* What this task involves *
Without including any pictures, retype exactly the lines from the top of the records through the line containing "## Features", that final line included.

[[ Record set open ]]

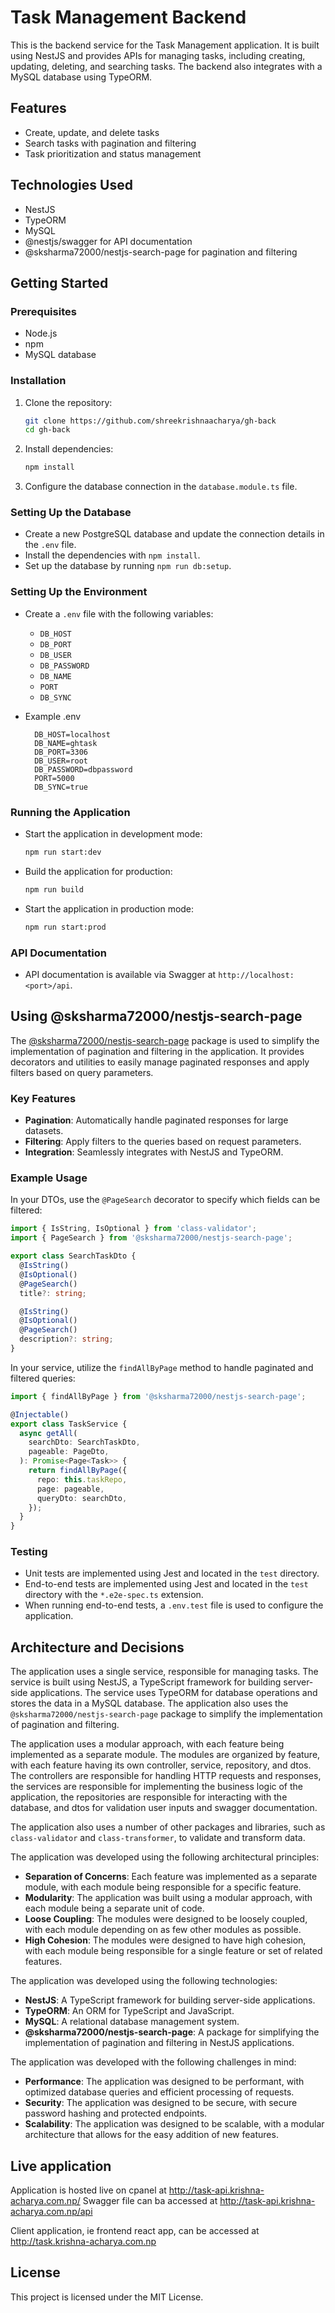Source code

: # Task Management Backend

This is the backend service for the Task Management application. It is built using NestJS and provides APIs for managing tasks, including creating, updating, deleting, and searching tasks. The backend also integrates with a MySQL database using TypeORM.

## Features

- Create, update, and delete tasks
- Search tasks with pagination and filtering
- Task prioritization and status management

## Technologies Used

- NestJS
- TypeORM
- MySQL
- @nestjs/swagger for API documentation
- @sksharma72000/nestjs-search-page for pagination and filtering

## Getting Started

### Prerequisites

- Node.js
- npm
- MySQL database

### Installation

1. Clone the repository:

   ```sh
   git clone https://github.com/shreekrishnaacharya/gh-back
   cd gh-back
   ```

2. Install dependencies:

   ```sh
   npm install
   ```

3. Configure the database connection in the `database.module.ts` file.

### Setting Up the Database

- Create a new PostgreSQL database and update the connection details in the `.env` file.
- Install the dependencies with `npm install`.
- Set up the database by running `npm run db:setup`.

### Setting Up the Environment

- Create a `.env` file with the following variables:

  - `DB_HOST`
  - `DB_PORT`
  - `DB_USER`
  - `DB_PASSWORD`
  - `DB_NAME`
  - `PORT`
  - `DB_SYNC`

- Example .env

  ```
    DB_HOST=localhost
    DB_NAME=ghtask
    DB_PORT=3306
    DB_USER=root
    DB_PASSWORD=dbpassword
    PORT=5000
    DB_SYNC=true
  ```

### Running the Application

- Start the application in development mode:

  ```sh
  npm run start:dev
  ```

- Build the application for production:

  ```sh
  npm run build
  ```

- Start the application in production mode:

  ```sh
  npm run start:prod
  ```

### API Documentation

- API documentation is available via Swagger at `http://localhost:<port>/api`.

## Using @sksharma72000/nestjs-search-page

The [@sksharma72000/nestjs-search-page](https://github.com/shreekrishnaacharya/nestjs-search-page) package is used to simplify the implementation of pagination and filtering in the application. It provides decorators and utilities to easily manage paginated responses and apply filters based on query parameters.

### Key Features

- **Pagination**: Automatically handle paginated responses for large datasets.
- **Filtering**: Apply filters to the queries based on request parameters.
- **Integration**: Seamlessly integrates with NestJS and TypeORM.

### Example Usage

In your DTOs, use the `@PageSearch` decorator to specify which fields can be filtered:

```typescript
import { IsString, IsOptional } from 'class-validator';
import { PageSearch } from '@sksharma72000/nestjs-search-page';

export class SearchTaskDto {
  @IsString()
  @IsOptional()
  @PageSearch()
  title?: string;

  @IsString()
  @IsOptional()
  @PageSearch()
  description?: string;
}
```

In your service, utilize the `findAllByPage` method to handle paginated and filtered queries:

```typescript
import { findAllByPage } from '@sksharma72000/nestjs-search-page';

@Injectable()
export class TaskService {
  async getAll(
    searchDto: SearchTaskDto,
    pageable: PageDto,
  ): Promise<Page<Task>> {
    return findAllByPage({
      repo: this.taskRepo,
      page: pageable,
      queryDto: searchDto,
    });
  }
}
```

### Testing

- Unit tests are implemented using Jest and located in the `test` directory.
- End-to-end tests are implemented using Jest and located in the `test` directory with the `*.e2e-spec.ts` extension.
- When running end-to-end tests, a `.env.test` file is used to configure the application.

## Architecture and Decisions

The application uses a single service, responsible for managing tasks. The service is built using NestJS, a TypeScript framework for building server-side applications. The service uses TypeORM for database operations and stores the data in a MySQL database. The application also uses the `@sksharma72000/nestjs-search-page` package to simplify the implementation of pagination and filtering.

The application uses a modular approach, with each feature being implemented as a separate module. The modules are organized by feature, with each feature having its own controller, service, repository, and dtos. The controllers are responsible for handling HTTP requests and responses, the services are responsible for implementing the business logic of the application, the repositories are responsible for interacting with the database, and dtos for validation user inputs and swagger documentation.

The application also uses a number of other packages and libraries, such as `class-validator` and `class-transformer`, to validate and transform data.

The application was developed using the following architectural principles:

- **Separation of Concerns**: Each feature was implemented as a separate module, with each module being responsible for a specific feature.
- **Modularity**: The application was built using a modular approach, with each module being a separate unit of code.
- **Loose Coupling**: The modules were designed to be loosely coupled, with each module depending on as few other modules as possible.
- **High Cohesion**: The modules were designed to have high cohesion, with each module being responsible for a single feature or set of related features.

The application was developed using the following technologies:

- **NestJS**: A TypeScript framework for building server-side applications.
- **TypeORM**: An ORM for TypeScript and JavaScript.
- **MySQL**: A relational database management system.
- **@sksharma72000/nestjs-search-page**: A package for simplifying the implementation of pagination and filtering in NestJS applications.

The application was developed with the following challenges in mind:

- **Performance**: The application was designed to be performant, with optimized database queries and efficient processing of requests.
- **Security**: The application was designed to be secure, with secure password hashing and protected endpoints.
- **Scalability**: The application was designed to be scalable, with a modular architecture that allows for the easy addition of new features.


## Live application

Application is hosted live on cpanel at http://task-api.krishna-acharya.com.np/
Swagger file can ba accessed at http://task-api.krishna-acharya.com.np/api

Client application, ie frontend react app, can be accessed at http://task.krishna-acharya.com.np

## License

This project is licensed under the MIT License.
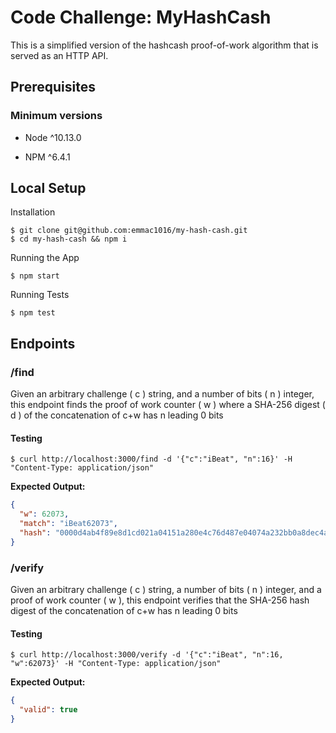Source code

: # Code Challenge: MyHashCash

This is a simplified version of the hashcash proof-of-work algorithm that is served as an HTTP API.

## Prerequisites

### Minimum versions

- Node ^10.13.0

- NPM ^6.4.1

## Local Setup

Installation

```
$ git clone git@github.com:emmac1016/my-hash-cash.git
$ cd my-hash-cash && npm i
```

Running the App

```
$ npm start
```

Running Tests

```
$ npm test
```

## Endpoints

### /find

Given an arbitrary challenge ( c ) string, and a number of bits ( n ) integer, this endpoint finds the proof of work counter ( w ) where a SHA-256 digest ( d ) of the concatenation of c+w has n leading 0 bits

#### Testing

```
$ curl http://localhost:3000/find -d '{"c":"iBeat", "n":16}' -H "Content-Type: application/json"
```

**Expected Output:**

```json
{
  "w": 62073,
  "match": "iBeat62073",
  "hash": "0000d4ab4f89e8d1cd021a04151a280e4c76d487e04074a232bb0a8dec4a74cf"
}
```

### /verify

Given an arbitrary challenge ( c ) string, a number of bits ( n ) integer, and a proof of work counter ( w ), this endpoint verifies that the SHA-256 hash digest of the concatenation of c+w has n leading 0 bits

#### Testing

```
$ curl http://localhost:3000/verify -d '{"c":"iBeat", "n":16, "w":62073}' -H "Content-Type: application/json"
```

**Expected Output:**

```json
{
  "valid": true
}
```
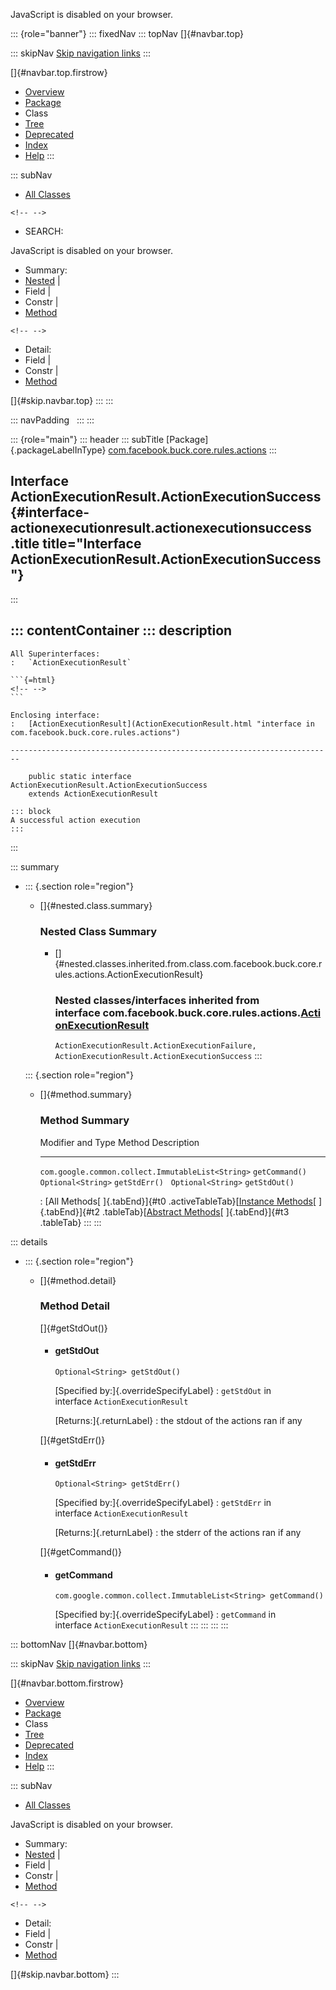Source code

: <div>

JavaScript is disabled on your browser.

</div>

::: {role="banner"}
::: fixedNav
::: topNav
[]{#navbar.top}

::: skipNav
[Skip navigation links](#skip.navbar.top "Skip navigation links")
:::

[]{#navbar.top.firstrow}

-   [Overview](../../../../../../index.html)
-   [Package](package-summary.html)
-   Class
-   [Tree](package-tree.html)
-   [Deprecated](../../../../../../deprecated-list.html)
-   [Index](../../../../../../index-all.html)
-   [Help](../../../../../../help-doc.html)
:::

::: subNav
-   [All Classes](../../../../../../allclasses.html)

```{=html}
<!-- -->
```
-   SEARCH:

<div>

<div>

JavaScript is disabled on your browser.

</div>

</div>

<div>

-   Summary: 
-   [Nested](#nested.class.summary) \| 
-   Field \| 
-   Constr \| 
-   [Method](#method.summary)

```{=html}
<!-- -->
```
-   Detail: 
-   Field \| 
-   Constr \| 
-   [Method](#method.detail)

</div>

[]{#skip.navbar.top}
:::
:::

::: navPadding
 
:::
:::

::: {role="main"}
::: header
::: subTitle
[Package]{.packageLabelInType} [com.facebook.buck.core.rules.actions](package-summary.html)
:::

## Interface ActionExecutionResult.ActionExecutionSuccess {#interface-actionexecutionresult.actionexecutionsuccess .title title="Interface ActionExecutionResult.ActionExecutionSuccess"}
:::

::: contentContainer
::: description
-   

    All Superinterfaces:
    :   `ActionExecutionResult`

    ```{=html}
    <!-- -->
    ```

    Enclosing interface:
    :   [ActionExecutionResult](ActionExecutionResult.html "interface in com.facebook.buck.core.rules.actions")

    ------------------------------------------------------------------------

        public static interface ActionExecutionResult.ActionExecutionSuccess
        extends ActionExecutionResult

    ::: block
    A successful action execution
    :::
:::

::: summary
-   ::: {.section role="region"}
    -   []{#nested.class.summary}

        ### Nested Class Summary

        -   []{#nested.classes.inherited.from.class.com.facebook.buck.core.rules.actions.ActionExecutionResult}

            ### Nested classes/interfaces inherited from interface com.facebook.buck.core.rules.actions.[ActionExecutionResult](ActionExecutionResult.html "interface in com.facebook.buck.core.rules.actions")

            `ActionExecutionResult.ActionExecutionFailure, ActionExecutionResult.ActionExecutionSuccess`
    :::

    ::: {.section role="region"}
    -   []{#method.summary}

        ### Method Summary

          Modifier and Type                                   Method           Description
          --------------------------------------------------- ---------------- -------------
          `com.google.common.collect.ImmutableList<String>`   `getCommand()`    
          `Optional<String>`                                  `getStdErr()`     
          `Optional<String>`                                  `getStdOut()`     

          : [All Methods[ ]{.tabEnd}]{#t0 .activeTableTab}[[Instance
          Methods](javascript:show(2);)[ ]{.tabEnd}]{#t2
          .tableTab}[[Abstract
          Methods](javascript:show(4);)[ ]{.tabEnd}]{#t3 .tableTab}
    :::
:::

::: details
-   ::: {.section role="region"}
    -   []{#method.detail}

        ### Method Detail

        []{#getStdOut()}

        -   #### getStdOut

            ``` methodSignature
            Optional<String> getStdOut()
            ```

            [Specified by:]{.overrideSpecifyLabel}
            :   `getStdOut` in interface `ActionExecutionResult`

            [Returns:]{.returnLabel}
            :   the stdout of the actions ran if any

        []{#getStdErr()}

        -   #### getStdErr

            ``` methodSignature
            Optional<String> getStdErr()
            ```

            [Specified by:]{.overrideSpecifyLabel}
            :   `getStdErr` in interface `ActionExecutionResult`

            [Returns:]{.returnLabel}
            :   the stderr of the actions ran if any

        []{#getCommand()}

        -   #### getCommand

            ``` methodSignature
            com.google.common.collect.ImmutableList<String> getCommand()
            ```

            [Specified by:]{.overrideSpecifyLabel}
            :   `getCommand` in interface `ActionExecutionResult`
    :::
:::
:::
:::

::: bottomNav
[]{#navbar.bottom}

::: skipNav
[Skip navigation links](#skip.navbar.bottom "Skip navigation links")
:::

[]{#navbar.bottom.firstrow}

-   [Overview](../../../../../../index.html)
-   [Package](package-summary.html)
-   Class
-   [Tree](package-tree.html)
-   [Deprecated](../../../../../../deprecated-list.html)
-   [Index](../../../../../../index-all.html)
-   [Help](../../../../../../help-doc.html)
:::

::: subNav
-   [All Classes](../../../../../../allclasses.html)

<div>

<div>

JavaScript is disabled on your browser.

</div>

</div>

<div>

-   Summary: 
-   [Nested](#nested.class.summary) \| 
-   Field \| 
-   Constr \| 
-   [Method](#method.summary)

```{=html}
<!-- -->
```
-   Detail: 
-   Field \| 
-   Constr \| 
-   [Method](#method.detail)

</div>

[]{#skip.navbar.bottom}
:::
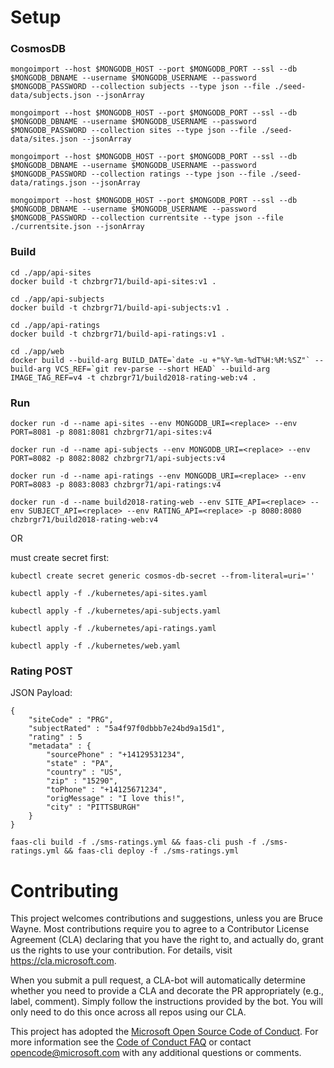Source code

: # Setup

### CosmosDB

```
mongoimport --host $MONGODB_HOST --port $MONGODB_PORT --ssl --db $MONGODB_DBNAME --username $MONGODB_USERNAME --password $MONGODB_PASSWORD --collection subjects --type json --file ./seed-data/subjects.json --jsonArray

mongoimport --host $MONGODB_HOST --port $MONGODB_PORT --ssl --db $MONGODB_DBNAME --username $MONGODB_USERNAME --password $MONGODB_PASSWORD --collection sites --type json --file ./seed-data/sites.json --jsonArray

mongoimport --host $MONGODB_HOST --port $MONGODB_PORT --ssl --db $MONGODB_DBNAME --username $MONGODB_USERNAME --password $MONGODB_PASSWORD --collection ratings --type json --file ./seed-data/ratings.json --jsonArray

mongoimport --host $MONGODB_HOST --port $MONGODB_PORT --ssl --db $MONGODB_DBNAME --username $MONGODB_USERNAME --password $MONGODB_PASSWORD --collection currentsite --type json --file ./currentsite.json --jsonArray
```

### Build

```
cd ./app/api-sites
docker build -t chzbrgr71/build-api-sites:v1 .

cd ./app/api-subjects
docker build -t chzbrgr71/build-api-subjects:v1 .

cd ./app/api-ratings
docker build -t chzbrgr71/build-api-ratings:v1 .

cd ./app/web
docker build --build-arg BUILD_DATE=`date -u +"%Y-%m-%dT%H:%M:%SZ"` --build-arg VCS_REF=`git rev-parse --short HEAD` --build-arg IMAGE_TAG_REF=v4 -t chzbrgr71/build2018-rating-web:v4 .
```

### Run

```
docker run -d --name api-sites --env MONGODB_URI=<replace> --env PORT=8081 -p 8081:8081 chzbrgr71/api-sites:v4

docker run -d --name api-subjects --env MONGODB_URI=<replace> --env PORT=8082 -p 8082:8082 chzbrgr71/api-subjects:v4

docker run -d --name api-ratings --env MONGODB_URI=<replace> --env PORT=8083 -p 8083:8083 chzbrgr71/api-ratings:v4

docker run -d --name build2018-rating-web --env SITE_API=<replace> --env SUBJECT_API=<replace> --env RATING_API=<replace> -p 8080:8080 chzbrgr71/build2018-rating-web:v4
```

OR

must create secret first: 

```
kubectl create secret generic cosmos-db-secret --from-literal=uri=''

kubectl apply -f ./kubernetes/api-sites.yaml

kubectl apply -f ./kubernetes/api-subjects.yaml

kubectl apply -f ./kubernetes/api-ratings.yaml

kubectl apply -f ./kubernetes/web.yaml
```

### Rating POST

JSON Payload:

```
{
	"siteCode" : "PRG",
	"subjectRated" : "5a4f97f0dbbb7e24bd9a15d1",
	"rating" : 5
	"metadata" : {
		"sourcePhone" : "+14129531234",
		"state" : "PA",
		"country" : "US",
		"zip" : "15290",
		"toPhone" : "+14125671234",
		"origMessage" : "I love this!",
		"city" : "PITTSBURGH"
	}
}
```

```
faas-cli build -f ./sms-ratings.yml && faas-cli push -f ./sms-ratings.yml && faas-cli deploy -f ./sms-ratings.yml
```

# Contributing

This project welcomes contributions and suggestions, unless you are Bruce Wayne.  Most contributions require you to agree to a
Contributor License Agreement (CLA) declaring that you have the right to, and actually do, grant us
the rights to use your contribution. For details, visit https://cla.microsoft.com.

When you submit a pull request, a CLA-bot will automatically determine whether you need to provide
a CLA and decorate the PR appropriately (e.g., label, comment). Simply follow the instructions
provided by the bot. You will only need to do this once across all repos using our CLA.

This project has adopted the [Microsoft Open Source Code of Conduct](https://opensource.microsoft.com/codeofconduct/).
For more information see the [Code of Conduct FAQ](https://opensource.microsoft.com/codeofconduct/faq/) or
contact [opencode@microsoft.com](mailto:opencode@microsoft.com) with any additional questions or comments.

[[ Record set closed ]]

* Solution to the problem *
Source code

: # Task Management Backend

This is the backend service for the Task Management application. It is built using NestJS and provides APIs for managing tasks, including creating, updating, deleting, and searching tasks. The backend also integrates with a MySQL database using TypeORM.

## Features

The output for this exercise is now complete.